───── WORKING DATA ─────

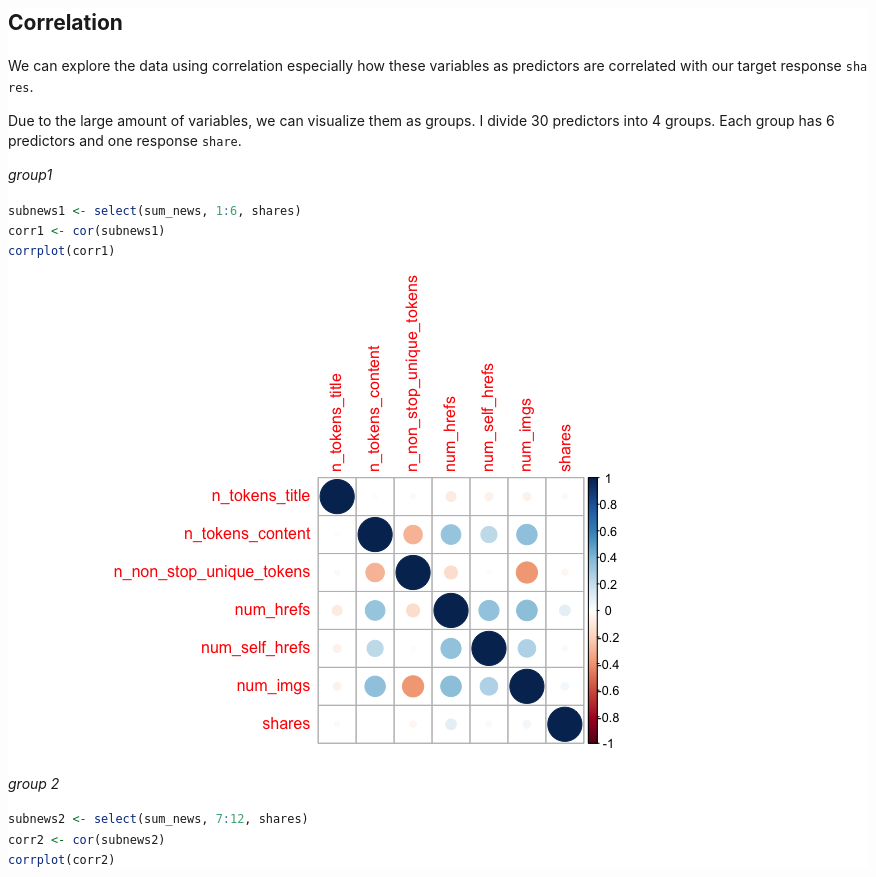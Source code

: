 ## Correlation

We can explore the data using correlation especially how these variables
as predictors are correlated with our target response `shares`.

Due to the large amount of variables, we can visualize them as groups. I
divide 30 predictors into 4 groups. Each group has 6 predictors and one
response `share`.

*group1*

``` r
subnews1 <- select(sum_news, 1:6, shares)
corr1 <- cor(subnews1)
corrplot(corr1)
```

![](sundayAnalysis_files/figure-gfm/unnamed-chunk-4-1.png)

*group 2*

``` r
subnews2 <- select(sum_news, 7:12, shares)
corr2 <- cor(subnews2)
corrplot(corr2)
```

─────

▶ **TASK BRIEF**:
How many lines in the records hold the string "response"? Answer with only that number.

▶ **ANSWER FOR THE TASK**:
2